ACP releases policy to address disparities, discrimination in health care

ACP lays out a framework that confronts the various, interconnected, and compounding aspects of U.S. society that contribute to poorer health outcomes for persons based on their race, ethnicity, religion, and/or cultural identities.


More needs to be done to understand and address disparities and discrimination in health and health care that negatively impact racial, ethnic, religious, and cultural communities and people in the United States, ACP stated in a policy paper.

ACP's policy paper was published Jan. 12 by Annals of Internal Medicine and includes recommendations that U.S. policymakers address disparities in health and health care to enhance the quality and effectiveness of health care for all. Policymakers should comprehensively address the interconnected contributors to such disparities, including the role of racism, discrimination, lack of coverage and access to care, poverty, and other social drivers of health, the paper stated. Clinicians and medical students also have a role in using patient-centered and culturally appropriate approaches to create a trusted health care system, according to the paper.

A series of 15 additional recommendations discuss specific contributors to disparities and steps that could be taken to help improve them, including the following.

  • Public policy must support efforts to acknowledge, address, and manage preconceived perceptions and implicit biases by physicians and other clinicians.
  • Health care facilities and medical schools and their clinicians and students should use patient-centered and culturally appropriate approaches to create a trusted health care system free of unjust and discriminatory practices.
  • Policymakers must strengthen U.S. education to improve health, health literacy, and diversity in medical education and in the physician workforce. Policies should address the disproportionate adverse effect of discrimination and inequitable financing in education on specific communities.
  • Policymakers should consider discrimination and hate against any person on the basis of personal characteristics as a public health crisis.
  • Policymakers should address the effect of social drivers of health, like poverty, on the health and health care of those affected, while addressing disparities associated with personal characteristics independent of, or in addition to, socioeconomic status.

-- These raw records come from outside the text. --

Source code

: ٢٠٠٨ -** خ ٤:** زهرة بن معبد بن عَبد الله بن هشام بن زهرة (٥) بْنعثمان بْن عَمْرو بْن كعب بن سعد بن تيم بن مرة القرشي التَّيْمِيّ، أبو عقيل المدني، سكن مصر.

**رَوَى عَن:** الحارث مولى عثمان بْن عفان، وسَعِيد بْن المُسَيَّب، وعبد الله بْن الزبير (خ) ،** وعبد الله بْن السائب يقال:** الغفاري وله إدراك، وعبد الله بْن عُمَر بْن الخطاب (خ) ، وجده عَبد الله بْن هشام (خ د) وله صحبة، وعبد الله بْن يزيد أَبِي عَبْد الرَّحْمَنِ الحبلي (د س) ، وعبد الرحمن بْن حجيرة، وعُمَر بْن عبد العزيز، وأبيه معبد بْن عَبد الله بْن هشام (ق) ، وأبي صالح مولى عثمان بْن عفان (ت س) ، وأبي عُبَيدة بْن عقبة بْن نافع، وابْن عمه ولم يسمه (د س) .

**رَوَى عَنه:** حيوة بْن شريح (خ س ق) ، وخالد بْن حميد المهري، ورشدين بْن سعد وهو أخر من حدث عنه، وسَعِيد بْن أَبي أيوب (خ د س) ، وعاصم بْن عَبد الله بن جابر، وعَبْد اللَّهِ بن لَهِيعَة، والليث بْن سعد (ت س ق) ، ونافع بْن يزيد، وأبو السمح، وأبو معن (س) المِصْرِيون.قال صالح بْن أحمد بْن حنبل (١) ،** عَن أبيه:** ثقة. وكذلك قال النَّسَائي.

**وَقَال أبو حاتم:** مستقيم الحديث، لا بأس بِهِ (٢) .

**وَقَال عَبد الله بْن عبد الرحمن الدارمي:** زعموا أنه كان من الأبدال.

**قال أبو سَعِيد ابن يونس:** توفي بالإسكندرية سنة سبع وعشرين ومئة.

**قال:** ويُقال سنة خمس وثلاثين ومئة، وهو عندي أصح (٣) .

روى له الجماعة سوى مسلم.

ACP further proposed specific policy recommendations to address the issue in education and the health care workforce, for specific populations, and in criminal justice practices in a related series of three position papers published on ACPOnline.org. “Understanding and Addressing Disparities and Discrimination in Education and in the Physician Workforce: A Policy Paper From the American College of Physicians” offers recommendations to create safe, inclusive, and supportive educational and workplace environments.

Understanding and Addressing Disparities and Discrimination Affecting the Health and Health Care of Persons and Populations at Highest Risk: A Policy Paper From the American College of Physicians” makes recommendations to address disparities in coverage, access, and quality of care for racial and ethnic minorities.

Understanding and Addressing Disparities and Discrimination in Law Enforcement and Criminal Justice Affecting the Health of At-Risk Persons and Populations: A Policy Paper From the American College of Physicians” calls for changes to criminal justice and law enforcement policies and practices that result in racial and ethnic disparities in interactions, sentencing, and incarceration as well as disproportionate harm to these communities.

“We believe that, taken together, these 4 papers provide a comprehensive and interconnected set of policies to address some of the most pressing issues throughout society that contribute to health disparities based on race, ethnicity, religion, and cultural characteristics and identities,” the position paper stated.